Tant et aussi longtemps qu'une unité offensive coûte moins cher qu'une unité défensive, il n'est pas logique d'investir dans la défense parce que l'adversaire sera toujours capable d'investir dans l'offensive à moindre coût. La logique voulait donc que l'IDS était absurde parce qu'elle serait tout simplement beaucoup trop cher. C'est ainsi que l'on a greffé l'élément coût dans cette argumentation.
Cela ne tenait pas compte, bien sûr, de toute la question du coût de démarrage, de l'investissement consenti pour mettre au point les missiles ICBM, et personne ne parle des sommes que les États-Unis et les Soviétiques investissent dans la mise au point de missiles de longue portée. Tout cela a son importance quand on commence à examiner la menace.
La mise au point de missiles coûte très cher. Nous savons, en dépit des grands efforts déployés par la communauté de la non-prolifération, le régime de contrôle de la technologie des missiles, qu'il y a certainement eu des fuites et qu'on a fait appel à la rétroingénierie des fusées à un étage — des missiles de courte portée comme les SCUD, que les Iraquiens ont utilisés, et les Nord-Coréens utilisent la même méthode, c'est-à-dire qu'on peut, à partir de technologies déjà acquises, appliquer la même ingénierie de manière inversée et fabriquer peu à peu des missiles de longue portée, en y investissant beaucoup de ressources.
Nous savons qu'en 1998, les Nord-Coréens ont fait l'essai d'une fusée à trois étages, ce qui soulève bien sûr la possibilité de bombarder l'Amérique du Nord, et cela a été un point tournant pour les Américains, cela a vraiment mis fin au débat sur l'existence d'une menace aux États-Unis, quand les Nord-Coréens ont fait cela.

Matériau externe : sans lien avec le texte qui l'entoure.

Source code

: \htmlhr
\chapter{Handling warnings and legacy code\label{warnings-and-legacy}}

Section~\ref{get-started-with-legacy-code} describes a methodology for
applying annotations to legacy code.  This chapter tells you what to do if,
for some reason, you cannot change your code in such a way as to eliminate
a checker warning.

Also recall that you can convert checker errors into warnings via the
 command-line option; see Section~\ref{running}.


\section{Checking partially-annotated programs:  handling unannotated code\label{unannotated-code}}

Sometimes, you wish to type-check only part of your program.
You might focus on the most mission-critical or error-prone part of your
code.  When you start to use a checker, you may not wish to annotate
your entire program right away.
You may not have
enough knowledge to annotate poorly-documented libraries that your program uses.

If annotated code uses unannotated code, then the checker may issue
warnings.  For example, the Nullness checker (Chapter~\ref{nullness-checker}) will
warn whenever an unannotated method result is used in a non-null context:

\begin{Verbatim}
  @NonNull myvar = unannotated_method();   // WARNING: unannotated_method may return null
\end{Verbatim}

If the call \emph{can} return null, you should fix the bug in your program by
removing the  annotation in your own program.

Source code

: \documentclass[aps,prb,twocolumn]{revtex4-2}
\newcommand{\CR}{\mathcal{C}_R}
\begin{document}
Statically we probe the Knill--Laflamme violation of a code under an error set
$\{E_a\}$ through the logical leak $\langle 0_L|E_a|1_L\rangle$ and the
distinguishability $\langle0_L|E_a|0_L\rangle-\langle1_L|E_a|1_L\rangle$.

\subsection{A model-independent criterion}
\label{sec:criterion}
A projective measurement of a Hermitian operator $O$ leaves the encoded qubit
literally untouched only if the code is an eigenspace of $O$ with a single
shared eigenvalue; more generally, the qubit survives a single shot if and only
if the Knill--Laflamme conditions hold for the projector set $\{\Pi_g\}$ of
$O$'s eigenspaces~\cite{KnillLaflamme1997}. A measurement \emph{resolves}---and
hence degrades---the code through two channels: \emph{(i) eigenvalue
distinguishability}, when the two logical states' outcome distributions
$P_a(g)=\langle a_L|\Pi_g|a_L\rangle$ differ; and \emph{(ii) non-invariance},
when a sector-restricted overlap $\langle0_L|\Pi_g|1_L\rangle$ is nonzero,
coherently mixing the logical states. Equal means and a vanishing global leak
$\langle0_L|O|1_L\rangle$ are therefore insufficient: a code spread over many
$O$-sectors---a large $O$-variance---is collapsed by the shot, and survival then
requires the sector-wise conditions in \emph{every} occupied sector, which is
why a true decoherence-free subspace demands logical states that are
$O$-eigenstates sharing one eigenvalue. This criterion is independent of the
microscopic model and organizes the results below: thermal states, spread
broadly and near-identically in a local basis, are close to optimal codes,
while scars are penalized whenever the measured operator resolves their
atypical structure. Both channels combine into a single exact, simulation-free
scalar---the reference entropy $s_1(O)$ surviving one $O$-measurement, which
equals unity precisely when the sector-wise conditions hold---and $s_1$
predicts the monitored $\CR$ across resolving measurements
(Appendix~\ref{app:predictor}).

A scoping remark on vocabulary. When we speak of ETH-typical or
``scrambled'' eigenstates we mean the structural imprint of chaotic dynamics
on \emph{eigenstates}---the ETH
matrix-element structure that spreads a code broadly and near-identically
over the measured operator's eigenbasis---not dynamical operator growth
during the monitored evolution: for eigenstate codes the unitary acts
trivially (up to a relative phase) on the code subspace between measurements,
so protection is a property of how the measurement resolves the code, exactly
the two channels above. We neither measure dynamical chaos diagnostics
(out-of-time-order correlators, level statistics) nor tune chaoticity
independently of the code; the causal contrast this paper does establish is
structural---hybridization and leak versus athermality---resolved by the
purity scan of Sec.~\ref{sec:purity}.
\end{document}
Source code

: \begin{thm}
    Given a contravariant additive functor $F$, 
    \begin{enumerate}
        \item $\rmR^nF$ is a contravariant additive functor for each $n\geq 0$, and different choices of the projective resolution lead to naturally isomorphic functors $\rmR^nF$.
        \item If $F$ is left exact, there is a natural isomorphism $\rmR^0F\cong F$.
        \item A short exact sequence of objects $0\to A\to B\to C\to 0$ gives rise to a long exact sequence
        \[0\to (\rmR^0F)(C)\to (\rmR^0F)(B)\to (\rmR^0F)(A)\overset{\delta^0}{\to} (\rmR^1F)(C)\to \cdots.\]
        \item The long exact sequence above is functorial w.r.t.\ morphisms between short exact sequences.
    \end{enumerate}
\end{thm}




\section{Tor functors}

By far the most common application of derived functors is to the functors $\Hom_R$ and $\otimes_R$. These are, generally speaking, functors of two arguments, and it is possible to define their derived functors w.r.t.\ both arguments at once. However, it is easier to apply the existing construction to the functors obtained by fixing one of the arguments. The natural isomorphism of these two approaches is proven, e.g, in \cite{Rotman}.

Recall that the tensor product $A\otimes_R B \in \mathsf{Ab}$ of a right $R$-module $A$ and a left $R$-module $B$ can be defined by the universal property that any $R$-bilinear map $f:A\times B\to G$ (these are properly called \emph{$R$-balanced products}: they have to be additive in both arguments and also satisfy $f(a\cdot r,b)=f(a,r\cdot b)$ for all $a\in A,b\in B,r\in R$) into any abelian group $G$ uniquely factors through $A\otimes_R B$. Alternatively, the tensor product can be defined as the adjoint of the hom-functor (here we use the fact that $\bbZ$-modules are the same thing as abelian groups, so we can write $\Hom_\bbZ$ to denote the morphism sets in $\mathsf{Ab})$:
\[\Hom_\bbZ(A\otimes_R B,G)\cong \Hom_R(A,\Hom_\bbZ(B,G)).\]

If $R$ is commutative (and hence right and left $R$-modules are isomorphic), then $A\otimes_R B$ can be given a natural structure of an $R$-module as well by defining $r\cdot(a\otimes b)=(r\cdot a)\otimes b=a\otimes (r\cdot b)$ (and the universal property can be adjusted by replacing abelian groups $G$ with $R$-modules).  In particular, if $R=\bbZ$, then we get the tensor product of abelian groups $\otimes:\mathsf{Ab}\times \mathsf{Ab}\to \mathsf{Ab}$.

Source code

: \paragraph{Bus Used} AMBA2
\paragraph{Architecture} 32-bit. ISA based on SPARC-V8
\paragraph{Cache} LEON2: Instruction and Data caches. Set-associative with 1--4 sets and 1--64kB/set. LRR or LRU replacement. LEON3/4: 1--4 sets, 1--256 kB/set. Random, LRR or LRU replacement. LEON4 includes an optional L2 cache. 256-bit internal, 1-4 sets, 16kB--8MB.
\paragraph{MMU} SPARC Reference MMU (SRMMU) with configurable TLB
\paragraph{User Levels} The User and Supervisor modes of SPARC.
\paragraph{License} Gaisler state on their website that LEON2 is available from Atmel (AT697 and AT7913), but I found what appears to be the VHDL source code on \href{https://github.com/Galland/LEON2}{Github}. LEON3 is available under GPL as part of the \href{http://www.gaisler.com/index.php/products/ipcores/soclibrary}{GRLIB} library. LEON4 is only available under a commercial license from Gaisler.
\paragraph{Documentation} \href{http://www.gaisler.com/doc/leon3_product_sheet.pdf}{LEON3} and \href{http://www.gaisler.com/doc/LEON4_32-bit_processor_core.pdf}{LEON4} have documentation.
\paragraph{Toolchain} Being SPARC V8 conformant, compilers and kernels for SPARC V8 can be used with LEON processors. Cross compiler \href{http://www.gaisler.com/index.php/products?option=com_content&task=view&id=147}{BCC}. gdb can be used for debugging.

Depuis lors, les Nord-Coréens ont cessé leurs essais, mais les craintes n'en sont nullement disparues pour autant.
Nous connaissons la paranoïa du régime nord-coréen. Nous savons que les Indiens poursuivent leurs travaux et qu'ils ont la capacité de lancer des missiles dans l'espace. S'ils le veulent, ils sont bien partis pour mettre au point des ICBM. Les Iraniens sont en train de mettre au point leur propre missile balistique de portée intermédiaire. Il y a donc beaucoup d'investissements un peu partout dans les missiles balistiques.

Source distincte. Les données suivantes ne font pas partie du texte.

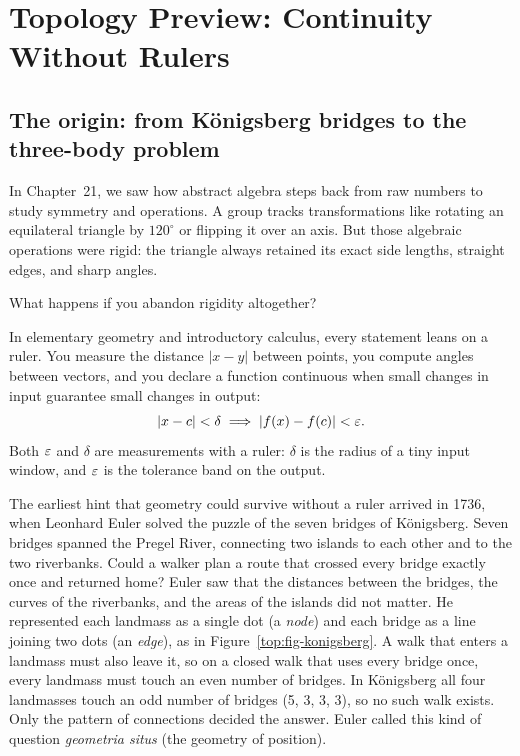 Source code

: \section{Topology Preview: Continuity Without Rulers}
\chapterline

\subsection{The origin: from Königsberg bridges to the three-body problem}

In Chapter~21, we saw how abstract algebra steps back from raw numbers to study symmetry and operations. A group tracks transformations like rotating an equilateral triangle by $120^\circ$ or flipping it over an axis. But those algebraic operations were rigid: the triangle always retained its exact side lengths, straight edges, and sharp angles.

What happens if you abandon rigidity altogether?

In elementary geometry and introductory calculus, every statement leans on a ruler. You measure the distance $|x - y|$ between points, you compute angles between vectors, and you declare a function continuous when small changes in input guarantee small changes in output:
\[
|x - c| < \delta \implies |f(x) - f(c)| < \varepsilon.
\]
Both $\varepsilon$ and $\delta$ are measurements with a ruler: $\delta$ is the radius of a tiny input window, and $\varepsilon$ is the tolerance band on the output.

The earliest hint that geometry could survive without a ruler arrived in 1736, when Leonhard Euler solved the puzzle of the seven bridges of K\"onigsberg. Seven bridges spanned the Pregel River, connecting two islands to each other and to the two riverbanks. Could a walker plan a route that crossed every bridge exactly once and returned home? Euler saw that the distances between the bridges, the curves of the riverbanks, and the areas of the islands did not matter. He represented each landmass as a single dot (a \emph{node}) and each bridge as a line joining two dots (an \emph{edge}), as in Figure~\ref{top:fig-konigsberg}. A walk that enters a landmass must also leave it, so on a closed walk that uses every bridge once, every landmass must touch an even number of bridges. In K\"onigsberg all four landmasses touch an odd number of bridges (5, 3, 3, 3), so no such walk exists. Only the pattern of connections decided the answer. Euler called this kind of question \emph{geometria situs} (the geometry of position).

Rappelez-vous que la notion d'une menace sous-entendait toujours qu'à l'avenir, ces pays continueraient naturellement à progresser lentement mais sûrement vers l'acquisition de missiles balistiques de longue portée capables de menacer l'Amérique du Nord. Personne n'a jamais dit que la menace existe aujourd'hui. C'est seulement que cela ne va pas manquer d'arriver. Tous les indicateurs pointent en ce sens.
À (1035)
À cet égard, je pense qu'il est juste de dire que la pensée américaine, et ma pensée aussi là-dessus, est qu'à la lumière des questions qui se posent sur la nature de ce leadership, ces pays voient un avantage potentiel à mettre au point de telles armes pour menacer l'Occident, pour nous dissuader d'intervenir quand nous jugeons nécessaire d'intervenir, et altérer l'équilibre des pouvoirs dans l'équation politique.
C'est logique. D'une manière, c'est la simple logique : un État faible qui constate que sa place dans le monde est celle d'un adversaire des puissances dominantes est tenté d'investir ses ressources en conséquence. Cela revient à l'argument sur l'armement de l'espace. Il y a une vulnérabilité. Un tel investissement est terriblement avantageux sur les plans politique, militaire et stratégique.
La défense antimissile est conçue pour fermer cette porte. C'est conçu pour faire savoir que si vous continuez d'investir des ressources limitées dans les missiles, ceux-ci n'auront pas le moindre effet sur nous. Vous n'en tirerez aucun avantage parce que nous allons éliminer leur valeur politique.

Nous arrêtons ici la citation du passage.